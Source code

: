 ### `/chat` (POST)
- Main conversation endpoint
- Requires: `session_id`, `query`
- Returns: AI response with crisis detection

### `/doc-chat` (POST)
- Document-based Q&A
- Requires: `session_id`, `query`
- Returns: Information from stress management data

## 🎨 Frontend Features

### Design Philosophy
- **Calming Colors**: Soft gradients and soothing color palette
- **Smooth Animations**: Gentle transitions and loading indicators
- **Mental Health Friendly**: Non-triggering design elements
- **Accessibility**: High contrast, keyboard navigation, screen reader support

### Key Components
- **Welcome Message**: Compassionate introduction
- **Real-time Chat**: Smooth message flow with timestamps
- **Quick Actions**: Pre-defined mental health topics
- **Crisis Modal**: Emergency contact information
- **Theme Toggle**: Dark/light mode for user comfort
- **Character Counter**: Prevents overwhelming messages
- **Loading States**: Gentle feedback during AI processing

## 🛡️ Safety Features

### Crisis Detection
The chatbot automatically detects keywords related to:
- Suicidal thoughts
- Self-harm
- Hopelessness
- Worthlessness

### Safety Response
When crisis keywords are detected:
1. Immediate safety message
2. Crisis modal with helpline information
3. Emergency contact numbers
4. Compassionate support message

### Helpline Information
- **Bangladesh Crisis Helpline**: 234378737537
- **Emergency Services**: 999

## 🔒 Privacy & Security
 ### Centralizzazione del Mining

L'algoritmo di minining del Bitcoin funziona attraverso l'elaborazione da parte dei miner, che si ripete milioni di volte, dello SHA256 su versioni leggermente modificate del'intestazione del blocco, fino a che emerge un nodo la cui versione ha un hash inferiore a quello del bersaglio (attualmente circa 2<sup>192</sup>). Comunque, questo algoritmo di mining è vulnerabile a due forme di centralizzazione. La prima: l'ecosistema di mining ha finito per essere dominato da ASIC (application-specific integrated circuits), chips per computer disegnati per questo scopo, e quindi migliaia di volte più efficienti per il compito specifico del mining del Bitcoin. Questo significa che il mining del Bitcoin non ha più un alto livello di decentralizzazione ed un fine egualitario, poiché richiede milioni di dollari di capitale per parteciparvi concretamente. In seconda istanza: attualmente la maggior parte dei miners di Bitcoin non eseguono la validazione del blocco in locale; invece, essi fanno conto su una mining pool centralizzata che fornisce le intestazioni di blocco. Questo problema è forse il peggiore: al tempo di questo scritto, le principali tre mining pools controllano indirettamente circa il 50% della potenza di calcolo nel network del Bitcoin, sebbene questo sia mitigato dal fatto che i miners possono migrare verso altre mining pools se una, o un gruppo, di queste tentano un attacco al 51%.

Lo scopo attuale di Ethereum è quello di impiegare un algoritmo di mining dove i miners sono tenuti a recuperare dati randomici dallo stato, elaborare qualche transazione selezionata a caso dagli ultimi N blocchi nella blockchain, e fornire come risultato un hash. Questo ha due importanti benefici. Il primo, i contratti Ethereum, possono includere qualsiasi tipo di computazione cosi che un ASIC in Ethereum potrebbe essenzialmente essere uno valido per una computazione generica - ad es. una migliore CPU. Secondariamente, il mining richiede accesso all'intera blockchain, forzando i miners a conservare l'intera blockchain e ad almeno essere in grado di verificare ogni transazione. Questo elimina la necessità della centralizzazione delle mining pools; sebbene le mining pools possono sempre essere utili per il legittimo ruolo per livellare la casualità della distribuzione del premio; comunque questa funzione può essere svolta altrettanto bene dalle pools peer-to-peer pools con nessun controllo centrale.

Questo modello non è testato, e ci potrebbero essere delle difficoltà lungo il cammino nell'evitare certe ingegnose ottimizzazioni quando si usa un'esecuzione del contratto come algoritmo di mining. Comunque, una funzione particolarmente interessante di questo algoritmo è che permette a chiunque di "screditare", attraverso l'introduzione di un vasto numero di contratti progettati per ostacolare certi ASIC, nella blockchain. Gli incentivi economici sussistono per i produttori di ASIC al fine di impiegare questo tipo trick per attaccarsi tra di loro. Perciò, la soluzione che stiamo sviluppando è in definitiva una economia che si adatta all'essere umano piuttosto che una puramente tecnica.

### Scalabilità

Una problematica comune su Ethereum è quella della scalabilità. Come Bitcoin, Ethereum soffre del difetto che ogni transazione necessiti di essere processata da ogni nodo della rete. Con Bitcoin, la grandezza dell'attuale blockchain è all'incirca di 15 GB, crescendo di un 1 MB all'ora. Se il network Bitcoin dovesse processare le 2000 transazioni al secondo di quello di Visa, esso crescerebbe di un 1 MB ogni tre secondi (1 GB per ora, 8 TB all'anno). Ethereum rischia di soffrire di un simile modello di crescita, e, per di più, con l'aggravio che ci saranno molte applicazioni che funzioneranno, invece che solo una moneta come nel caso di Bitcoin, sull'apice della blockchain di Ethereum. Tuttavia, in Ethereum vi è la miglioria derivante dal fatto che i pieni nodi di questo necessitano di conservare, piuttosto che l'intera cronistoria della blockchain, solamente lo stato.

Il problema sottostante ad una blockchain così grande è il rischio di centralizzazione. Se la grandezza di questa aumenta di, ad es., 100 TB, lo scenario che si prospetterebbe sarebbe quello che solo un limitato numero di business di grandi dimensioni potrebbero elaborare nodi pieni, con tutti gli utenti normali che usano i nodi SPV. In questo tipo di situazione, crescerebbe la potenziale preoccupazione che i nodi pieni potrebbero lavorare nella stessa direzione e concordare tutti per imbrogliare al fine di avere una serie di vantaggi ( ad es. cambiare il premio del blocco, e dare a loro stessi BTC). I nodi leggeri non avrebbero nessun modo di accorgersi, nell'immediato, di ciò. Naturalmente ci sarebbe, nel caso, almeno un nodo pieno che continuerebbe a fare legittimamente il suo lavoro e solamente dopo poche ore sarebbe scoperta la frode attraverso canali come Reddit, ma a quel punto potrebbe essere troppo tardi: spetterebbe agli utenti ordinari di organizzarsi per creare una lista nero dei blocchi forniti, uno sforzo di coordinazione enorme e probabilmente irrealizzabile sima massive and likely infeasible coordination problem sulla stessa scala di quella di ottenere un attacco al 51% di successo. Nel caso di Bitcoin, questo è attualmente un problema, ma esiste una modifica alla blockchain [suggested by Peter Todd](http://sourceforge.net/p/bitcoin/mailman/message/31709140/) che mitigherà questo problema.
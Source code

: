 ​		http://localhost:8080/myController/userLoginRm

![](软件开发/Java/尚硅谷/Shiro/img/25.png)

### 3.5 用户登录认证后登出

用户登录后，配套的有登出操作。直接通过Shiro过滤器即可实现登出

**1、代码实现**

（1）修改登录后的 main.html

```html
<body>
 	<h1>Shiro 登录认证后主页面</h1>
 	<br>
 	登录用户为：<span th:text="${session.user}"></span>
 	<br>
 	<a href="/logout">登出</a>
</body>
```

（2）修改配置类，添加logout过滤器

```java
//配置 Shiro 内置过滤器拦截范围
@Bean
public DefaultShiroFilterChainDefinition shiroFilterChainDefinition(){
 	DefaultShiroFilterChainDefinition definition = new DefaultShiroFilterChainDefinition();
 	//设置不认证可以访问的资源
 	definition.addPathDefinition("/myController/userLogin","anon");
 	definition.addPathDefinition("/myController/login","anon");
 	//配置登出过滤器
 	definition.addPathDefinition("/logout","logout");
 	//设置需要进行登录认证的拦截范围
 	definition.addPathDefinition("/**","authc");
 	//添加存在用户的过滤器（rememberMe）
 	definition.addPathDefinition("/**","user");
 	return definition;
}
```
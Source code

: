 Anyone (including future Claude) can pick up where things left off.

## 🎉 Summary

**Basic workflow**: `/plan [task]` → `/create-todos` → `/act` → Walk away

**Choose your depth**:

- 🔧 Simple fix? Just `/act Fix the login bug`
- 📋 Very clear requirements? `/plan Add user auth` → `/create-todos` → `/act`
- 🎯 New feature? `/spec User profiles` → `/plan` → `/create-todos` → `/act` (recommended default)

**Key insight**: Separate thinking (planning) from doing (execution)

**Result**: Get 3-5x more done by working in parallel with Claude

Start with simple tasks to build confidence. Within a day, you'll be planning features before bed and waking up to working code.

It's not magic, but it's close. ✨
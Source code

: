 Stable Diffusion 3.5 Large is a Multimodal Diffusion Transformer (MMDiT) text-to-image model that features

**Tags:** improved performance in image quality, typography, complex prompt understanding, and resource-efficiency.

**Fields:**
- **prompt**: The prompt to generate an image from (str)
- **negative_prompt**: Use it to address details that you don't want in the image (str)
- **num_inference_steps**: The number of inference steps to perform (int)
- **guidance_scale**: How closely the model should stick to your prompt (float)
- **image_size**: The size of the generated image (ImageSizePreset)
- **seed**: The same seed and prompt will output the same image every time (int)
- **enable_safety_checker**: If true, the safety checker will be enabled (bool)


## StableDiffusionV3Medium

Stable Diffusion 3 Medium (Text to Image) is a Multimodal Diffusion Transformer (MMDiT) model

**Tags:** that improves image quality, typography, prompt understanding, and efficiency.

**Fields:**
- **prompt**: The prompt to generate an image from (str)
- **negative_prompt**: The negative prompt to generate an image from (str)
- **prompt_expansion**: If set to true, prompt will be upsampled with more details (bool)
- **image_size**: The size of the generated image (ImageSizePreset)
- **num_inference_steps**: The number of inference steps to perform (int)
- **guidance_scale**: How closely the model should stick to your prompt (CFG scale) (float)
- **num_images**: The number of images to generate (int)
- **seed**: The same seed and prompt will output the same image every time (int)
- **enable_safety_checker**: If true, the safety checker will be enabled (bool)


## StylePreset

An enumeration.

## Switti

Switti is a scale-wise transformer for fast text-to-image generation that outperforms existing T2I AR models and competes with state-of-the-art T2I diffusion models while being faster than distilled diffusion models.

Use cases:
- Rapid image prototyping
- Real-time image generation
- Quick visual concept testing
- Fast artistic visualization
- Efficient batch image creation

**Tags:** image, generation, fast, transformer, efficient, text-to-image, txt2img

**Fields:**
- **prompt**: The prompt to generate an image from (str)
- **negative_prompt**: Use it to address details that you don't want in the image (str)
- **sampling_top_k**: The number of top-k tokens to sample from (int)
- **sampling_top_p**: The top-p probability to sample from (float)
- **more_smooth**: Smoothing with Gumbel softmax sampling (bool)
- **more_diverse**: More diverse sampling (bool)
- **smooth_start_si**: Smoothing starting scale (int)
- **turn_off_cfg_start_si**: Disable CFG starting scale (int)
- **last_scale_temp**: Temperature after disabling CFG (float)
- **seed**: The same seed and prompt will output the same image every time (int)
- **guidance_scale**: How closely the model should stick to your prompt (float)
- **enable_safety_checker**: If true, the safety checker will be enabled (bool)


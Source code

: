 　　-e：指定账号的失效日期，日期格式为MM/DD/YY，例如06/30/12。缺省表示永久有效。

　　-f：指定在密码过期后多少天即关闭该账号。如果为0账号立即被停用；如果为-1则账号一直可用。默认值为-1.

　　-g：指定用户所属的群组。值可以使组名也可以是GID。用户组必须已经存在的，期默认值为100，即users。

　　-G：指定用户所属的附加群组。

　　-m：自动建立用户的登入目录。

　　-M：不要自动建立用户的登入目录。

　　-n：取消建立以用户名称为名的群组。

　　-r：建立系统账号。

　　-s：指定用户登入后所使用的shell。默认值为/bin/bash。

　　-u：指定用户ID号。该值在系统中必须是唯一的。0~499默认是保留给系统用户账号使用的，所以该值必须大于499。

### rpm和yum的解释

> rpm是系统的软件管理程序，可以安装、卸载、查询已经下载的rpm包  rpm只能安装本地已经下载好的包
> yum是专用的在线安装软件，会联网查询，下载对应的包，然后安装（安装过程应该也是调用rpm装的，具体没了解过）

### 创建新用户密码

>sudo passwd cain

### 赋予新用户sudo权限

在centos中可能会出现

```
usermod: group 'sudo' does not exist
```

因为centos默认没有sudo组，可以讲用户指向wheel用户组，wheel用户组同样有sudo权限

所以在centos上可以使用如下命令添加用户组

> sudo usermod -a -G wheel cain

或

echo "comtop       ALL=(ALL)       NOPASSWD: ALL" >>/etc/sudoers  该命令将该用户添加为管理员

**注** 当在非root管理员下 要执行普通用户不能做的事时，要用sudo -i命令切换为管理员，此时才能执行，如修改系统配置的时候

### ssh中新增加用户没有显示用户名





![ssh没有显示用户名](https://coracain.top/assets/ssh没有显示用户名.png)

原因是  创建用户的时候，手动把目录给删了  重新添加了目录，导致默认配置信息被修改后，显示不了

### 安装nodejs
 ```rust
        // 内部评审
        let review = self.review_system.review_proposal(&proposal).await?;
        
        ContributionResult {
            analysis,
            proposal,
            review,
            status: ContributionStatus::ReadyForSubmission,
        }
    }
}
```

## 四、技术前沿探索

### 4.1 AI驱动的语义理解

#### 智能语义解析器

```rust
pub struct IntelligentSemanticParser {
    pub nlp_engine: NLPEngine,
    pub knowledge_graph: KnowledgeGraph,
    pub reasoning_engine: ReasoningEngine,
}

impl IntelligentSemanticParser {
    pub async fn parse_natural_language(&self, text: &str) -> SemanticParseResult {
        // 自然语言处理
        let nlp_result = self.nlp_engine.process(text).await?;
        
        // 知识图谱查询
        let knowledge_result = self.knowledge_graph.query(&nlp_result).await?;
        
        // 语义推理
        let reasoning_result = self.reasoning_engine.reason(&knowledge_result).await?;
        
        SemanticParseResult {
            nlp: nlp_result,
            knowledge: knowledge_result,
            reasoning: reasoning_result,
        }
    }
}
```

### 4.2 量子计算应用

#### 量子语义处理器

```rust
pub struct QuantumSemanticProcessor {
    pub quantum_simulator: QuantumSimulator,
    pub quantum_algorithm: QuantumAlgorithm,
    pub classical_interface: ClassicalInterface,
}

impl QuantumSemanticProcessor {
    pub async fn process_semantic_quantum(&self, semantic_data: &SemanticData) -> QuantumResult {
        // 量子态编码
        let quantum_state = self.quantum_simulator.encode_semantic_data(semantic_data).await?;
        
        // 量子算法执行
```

= = = = = = =

The task:
The answer should consist of every line from the listing above that includes the word "QuantumSemanticProcessor".

Response to the task:
pub struct QuantumSemanticProcessor {
impl QuantumSemanticProcessor {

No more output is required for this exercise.